Starting from the top of the entries below and ending with the line containing "in der Kette für die genauen Massen.", restate every line word for word, pictures omitted.

## Excerpts from a dataset:
◆ ◆ ◆ ◆ ◆

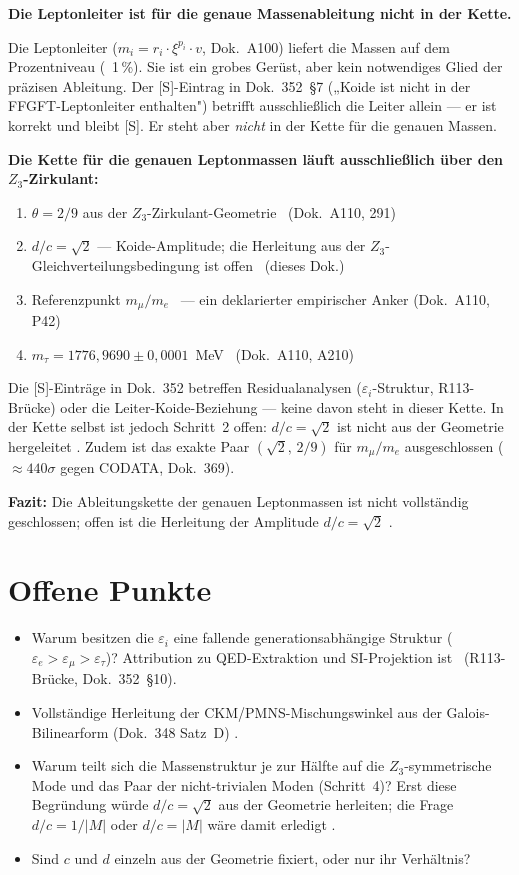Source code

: \textbf{Die Leptonleiter ist für die genaue Massenableitung nicht in der Kette.}

Die Leptonleiter ($m_i = r_i\cdot\xi^{p_i}\cdot v$, Dok.~A100) liefert die
Massen auf dem Prozentniveau (~1\,\%). Sie ist ein grobes Gerüst, aber kein
notwendiges Glied der präzisen Ableitung. Der [S]-Eintrag in Dok.~352~\S7
(„Koide ist nicht in der FFGFT-Leptonleiter enthalten") betrifft ausschließlich
die Leiter allein --- er ist korrekt und bleibt [S]. Er steht aber \emph{nicht}
in der Kette für die genauen Massen.

\textbf{Die Kette für die genauen Leptonmassen läuft ausschließlich über den
$Z_3$-Zirkulant:}

\begin{enumerate}
  \item $\theta = 2/9$ aus der $Z_3$-Zirkulant-Geometrie \KM\ (Dok.~A110, 291)
  \item $d/c = \sqrt{2}$ --- Koide-Amplitude; die Herleitung aus der
        $Z_3$-Gleichverteilungsbedingung ist offen \SM\ (dieses Dok.)
  \item Referenzpunkt $m_\mu/m_e$ \QM\ --- ein deklarierter empirischer Anker
        (Dok.~A110, P42)
  \item $m_\tau = 1776{,}9690 \pm 0{,}0001$~MeV \KM\ (Dok.~A110, A210)
\end{enumerate}

Die [S]-Einträge in Dok.~352 betreffen Residualanalysen
($\varepsilon_i$-Struktur, R113-Brücke) oder die Leiter-Koide-Beziehung ---
keine davon steht in dieser Kette. In der Kette selbst ist jedoch Schritt~2
offen: $d/c = \sqrt{2}$ ist nicht aus der Geometrie hergeleitet \SM. Zudem ist
das exakte Paar $(\sqrt{2},\,2/9)$ für $m_\mu/m_e$ ausgeschlossen (${\approx}440\sigma$
gegen CODATA, Dok.~369).

\textbf{Fazit:} Die Ableitungskette der genauen Leptonmassen ist nicht
vollständig geschlossen; offen ist die Herleitung der Amplitude $d/c = \sqrt{2}$
\SM.

\section{Offene Punkte}

\begin{itemize}
  \item Warum besitzen die $\varepsilon_i$ eine fallende
    generationsabhängige Struktur ($\varepsilon_e > \varepsilon_\mu > \varepsilon_\tau$)?
    Attribution zu QED-Extraktion und SI-Projektion ist \SM\ (R113-Brücke, Dok.~352~\S10).
  \item Vollständige Herleitung der CKM/PMNS-Mischungswinkel aus der
    Galois-Bilinearform (Dok.~348 Satz~D) \SM.
  \item Warum teilt sich die Massenstruktur je zur Hälfte auf die
    $Z_3$-symmetrische Mode und das Paar der nicht-trivialen Moden (Schritt~4)?
    Erst diese Begründung würde $d/c = \sqrt{2}$ aus der Geometrie herleiten; die
    Frage $d/c = 1/|M|$ oder $d/c = |M|$ wäre damit erledigt \SM.
  \item Sind $c$ und $d$ einzeln aus der Geometrie fixiert, oder nur
    ihr Verhältnis? \SM
\end{itemize}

◆ ◆ ◆ ◆ ◆

## TASK RESULT:
Source code

: \textbf{Die Leptonleiter ist für die genaue Massenableitung nicht in der Kette.}

Die Leptonleiter ($m_i = r_i\cdot\xi^{p_i}\cdot v$, Dok.~A100) liefert die
Massen auf dem Prozentniveau (~1\,\%). Sie ist ein grobes Gerüst, aber kein
notwendiges Glied der präzisen Ableitung. Der [S]-Eintrag in Dok.~352~\S7
(„Koide ist nicht in der FFGFT-Leptonleiter enthalten") betrifft ausschließlich
die Leiter allein --- er ist korrekt und bleibt [S]. Er steht aber \emph{nicht}
in der Kette für die genauen Massen.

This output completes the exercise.